++++ Data shown ++++

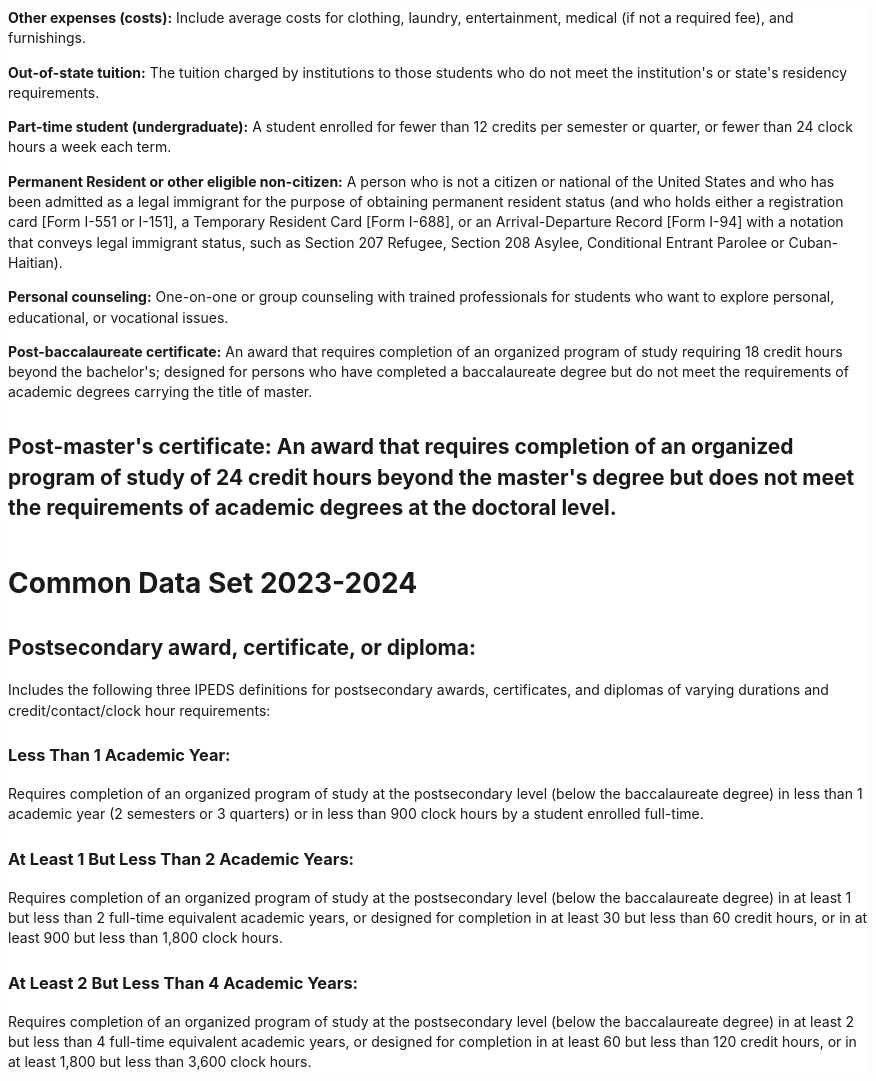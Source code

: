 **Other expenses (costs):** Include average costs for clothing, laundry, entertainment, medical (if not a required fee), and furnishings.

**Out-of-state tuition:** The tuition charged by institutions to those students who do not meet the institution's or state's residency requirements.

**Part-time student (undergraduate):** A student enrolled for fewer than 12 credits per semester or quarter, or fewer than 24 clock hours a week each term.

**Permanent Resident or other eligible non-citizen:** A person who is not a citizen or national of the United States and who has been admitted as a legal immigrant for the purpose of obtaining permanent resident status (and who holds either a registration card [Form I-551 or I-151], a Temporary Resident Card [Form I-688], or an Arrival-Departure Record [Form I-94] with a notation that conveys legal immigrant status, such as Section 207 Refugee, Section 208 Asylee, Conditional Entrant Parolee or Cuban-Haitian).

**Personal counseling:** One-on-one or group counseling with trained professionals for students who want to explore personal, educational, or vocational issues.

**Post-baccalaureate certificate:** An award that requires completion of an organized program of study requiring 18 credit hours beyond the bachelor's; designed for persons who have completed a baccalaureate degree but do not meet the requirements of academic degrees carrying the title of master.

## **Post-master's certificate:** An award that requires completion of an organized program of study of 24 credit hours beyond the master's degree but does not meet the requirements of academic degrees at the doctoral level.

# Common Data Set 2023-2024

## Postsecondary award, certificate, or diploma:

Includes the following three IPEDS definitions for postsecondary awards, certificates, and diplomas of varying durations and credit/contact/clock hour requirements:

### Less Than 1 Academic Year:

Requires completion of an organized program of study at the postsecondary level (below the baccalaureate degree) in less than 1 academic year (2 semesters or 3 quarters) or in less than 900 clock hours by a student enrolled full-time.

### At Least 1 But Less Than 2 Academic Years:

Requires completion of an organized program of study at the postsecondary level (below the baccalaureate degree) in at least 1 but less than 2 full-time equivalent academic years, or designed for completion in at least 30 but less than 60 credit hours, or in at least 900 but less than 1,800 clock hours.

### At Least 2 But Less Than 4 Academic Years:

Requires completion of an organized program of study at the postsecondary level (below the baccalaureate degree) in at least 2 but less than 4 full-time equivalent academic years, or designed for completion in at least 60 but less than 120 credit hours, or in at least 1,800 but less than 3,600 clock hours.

++++
++++ Data shown ++++

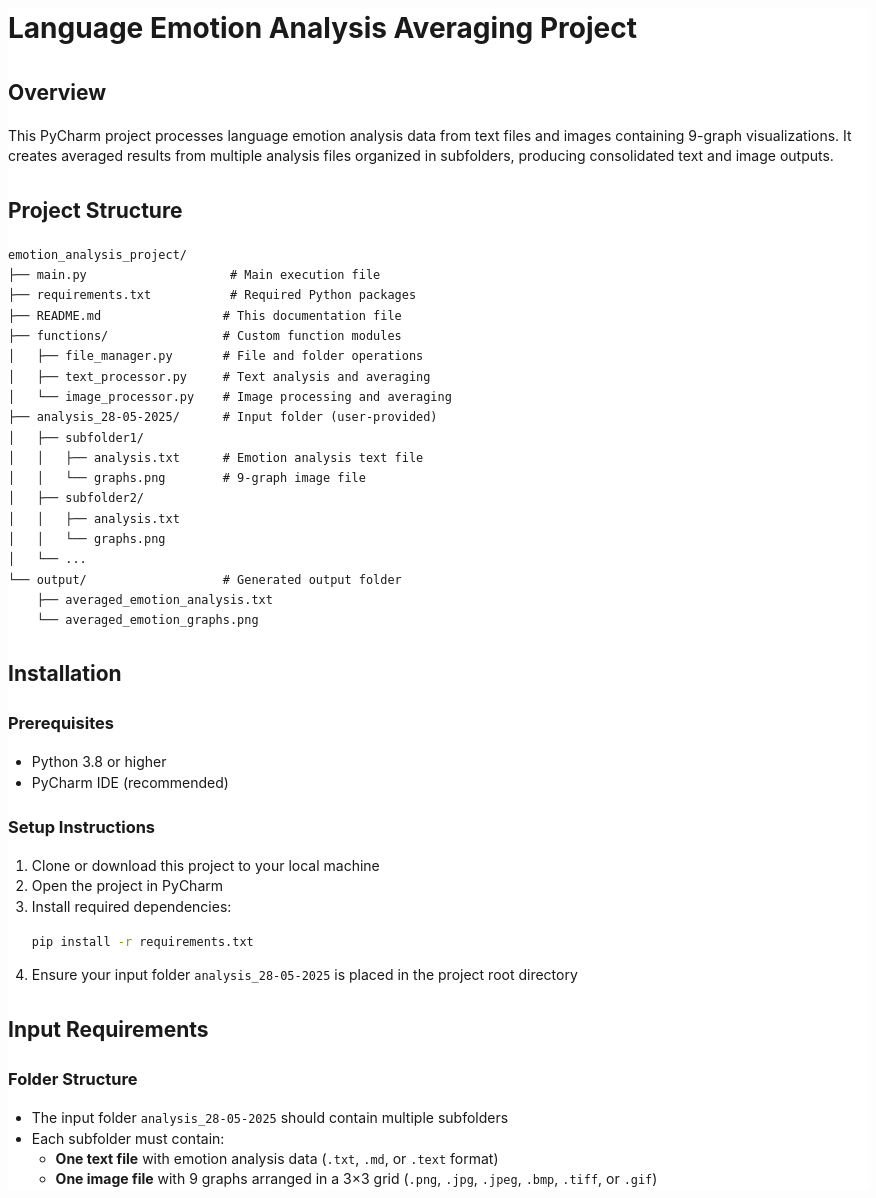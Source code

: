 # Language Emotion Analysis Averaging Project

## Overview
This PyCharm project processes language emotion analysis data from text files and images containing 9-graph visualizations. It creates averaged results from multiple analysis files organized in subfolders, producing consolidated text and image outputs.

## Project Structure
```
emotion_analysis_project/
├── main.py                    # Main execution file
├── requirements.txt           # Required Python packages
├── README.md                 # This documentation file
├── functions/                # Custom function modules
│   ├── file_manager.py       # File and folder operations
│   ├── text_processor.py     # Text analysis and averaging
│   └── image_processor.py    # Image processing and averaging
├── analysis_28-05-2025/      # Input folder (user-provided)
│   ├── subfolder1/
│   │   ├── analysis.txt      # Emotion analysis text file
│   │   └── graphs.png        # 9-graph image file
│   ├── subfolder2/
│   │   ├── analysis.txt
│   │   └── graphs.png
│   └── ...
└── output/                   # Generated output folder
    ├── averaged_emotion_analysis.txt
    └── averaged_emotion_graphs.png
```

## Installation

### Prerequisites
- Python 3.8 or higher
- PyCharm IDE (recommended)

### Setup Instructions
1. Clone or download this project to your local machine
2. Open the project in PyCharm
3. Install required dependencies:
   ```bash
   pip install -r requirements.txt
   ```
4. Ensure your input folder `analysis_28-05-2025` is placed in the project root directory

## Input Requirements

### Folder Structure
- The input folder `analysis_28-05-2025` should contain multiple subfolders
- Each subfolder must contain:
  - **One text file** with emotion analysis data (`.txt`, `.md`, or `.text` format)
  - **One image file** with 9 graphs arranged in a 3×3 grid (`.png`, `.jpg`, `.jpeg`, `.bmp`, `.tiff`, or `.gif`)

++++

# What you should do
What lines of the preceding data include the string "Structure"? Pull them out.

# Exercise output
## Project Structure
### Folder Structure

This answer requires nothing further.